ElasticSearch7.14配置SSL,使用https访问

1、生成证书

备注：一定要在es用户中生成证书。

#1.生成elastic-stack-ca.p12文件

$./bin/elasticsearch-certutil ca

#2.生成elastic-certificates.p12文件，供elasticsearch使用

$./bin/elasticsearch-certutil cert --ca elastic-stack-ca.p12

#3.生成newfile.crt.pem文件，供kibana和filebeat使用，复制到各自对应目录下

$openssl pkcs12 -in elastic-stack-ca.p12 -out newfile.crt.pem -clcerts -nokeys

#4.生成certificate-bundle.zip文件，包含ca/ca.crt，instance/instance.crt，instance/instance.key

$./bin/elasticsearch-certutil cert --pem elastic-stack-ca.p12

certificate-bundle.zip包含文件

Archive:  certificate-bundle.zip

   creating: ca/

  inflating: ca/ca.crt               

   creating: instance/

  inflating: instance/instance.crt   

  inflating: instance/instance.key

生成证书执行示例：

#1.生成elastic-stack-ca.p12文件

2、elasticsearch.yml配置文件

如只需http.ssl，那么只配http.ssl即可。

cluster.name: myes

node.name: node-1

network.host: 0.0.0.0

http.port: 9200

cluster.initial_master_nodes: ["node-1"]

xpack.security.enabled: true



xpack.security.http.ssl.enabled: true

xpack.security.http.ssl.keystore.path:/home/es/elasticsearch714/config/elastic-certificates.p12

xpack.security.http.ssl.truststore.path:/home/es/elasticsearch714/config/elastic-certificates.p12



xpack.security.transport.ssl.enabled: true

xpack.security.transport.ssl.verification_mode: certificate

xpack.security.transport.ssl.keystore.path:/home/es/elasticsearch714/config/elastic-certificates.p12

xpack.security.transport.ssl.truststore.path:/home/es/elasticsearch714/config/elastic-certificates.p12

3、浏览器通过https访问

4、kibana配置通过https连接ES

3.1、复制newfile.crt.pem到kibana/config目录

#copy文件到kibana/config目录

$cp newfile.crt.pem /home/kibana/

#给该文件授权

$chown -R kibana:kibana newfile.crt.pem

3.2、kibana.yml配置文件，并重启kibana

server.port: 5601
server.host: "0.0.0.0"
server.name: "kibana"
elasticsearch.hosts: ["https://10.1.1.197:9200"]
elasticsearch.ssl.verificationMode: none
elasticsearch.ssl.certificateAuthorities: ["/home/kibana/kibana-7.14.0/config/newfile.crt.pem"]
#elasticsearch.preserveHost: true
#kibana.index: ".kibana"
#i18n.locale: "en"
elasticsearch.username: "elastic"
elasticsearch.password: "lianshi2020"

3.3、浏览器访问kibana，能够正确连接ES

参考：

https://www.freesion.com/article/57101027353/

配置过程中，遇到以下问题：

问题1：

Caused by: org.elasticsearch.ElasticsearchSecurityException: failed to load SSL configuration [xpack.security.transport.ssl]

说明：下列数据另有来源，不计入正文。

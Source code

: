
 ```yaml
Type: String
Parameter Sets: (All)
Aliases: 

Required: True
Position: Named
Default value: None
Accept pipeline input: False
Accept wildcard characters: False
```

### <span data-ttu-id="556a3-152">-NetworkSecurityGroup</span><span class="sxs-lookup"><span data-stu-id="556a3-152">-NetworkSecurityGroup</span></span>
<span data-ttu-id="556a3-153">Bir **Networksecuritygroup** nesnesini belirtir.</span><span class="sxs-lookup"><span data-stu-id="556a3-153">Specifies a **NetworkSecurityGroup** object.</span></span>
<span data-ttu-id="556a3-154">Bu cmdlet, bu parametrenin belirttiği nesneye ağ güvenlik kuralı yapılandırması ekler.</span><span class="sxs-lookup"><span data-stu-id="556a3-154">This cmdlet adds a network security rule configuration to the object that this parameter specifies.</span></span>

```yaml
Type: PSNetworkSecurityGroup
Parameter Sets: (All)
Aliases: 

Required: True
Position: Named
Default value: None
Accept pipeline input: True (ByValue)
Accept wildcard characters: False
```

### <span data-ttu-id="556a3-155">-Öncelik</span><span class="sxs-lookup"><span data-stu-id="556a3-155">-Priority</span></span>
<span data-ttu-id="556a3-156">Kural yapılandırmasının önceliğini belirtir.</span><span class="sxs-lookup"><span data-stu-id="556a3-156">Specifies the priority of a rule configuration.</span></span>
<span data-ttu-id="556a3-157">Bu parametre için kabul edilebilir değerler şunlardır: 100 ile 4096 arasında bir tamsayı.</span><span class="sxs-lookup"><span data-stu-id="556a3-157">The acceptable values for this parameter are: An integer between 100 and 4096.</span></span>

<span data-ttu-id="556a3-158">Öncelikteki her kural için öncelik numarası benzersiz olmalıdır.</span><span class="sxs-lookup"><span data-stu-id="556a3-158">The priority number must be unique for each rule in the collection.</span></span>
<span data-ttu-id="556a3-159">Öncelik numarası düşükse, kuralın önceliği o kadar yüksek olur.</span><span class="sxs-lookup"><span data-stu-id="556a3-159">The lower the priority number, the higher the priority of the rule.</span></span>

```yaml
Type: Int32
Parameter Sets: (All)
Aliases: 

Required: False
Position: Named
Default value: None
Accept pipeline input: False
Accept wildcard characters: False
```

Caused by: java.io.IOException: keystore password was incorrect

Caused by: java.io.IOException: keystore password was incorrect

解决方法：

1、一定在es用户中生成证书

2、重新执行生成证书，并且生成elastic-certificates.p12文件的密码不要写。

$./bin/elasticsearch-certutil cert --ca elastic-stack-ca.p12   再生成中设置密码不要写。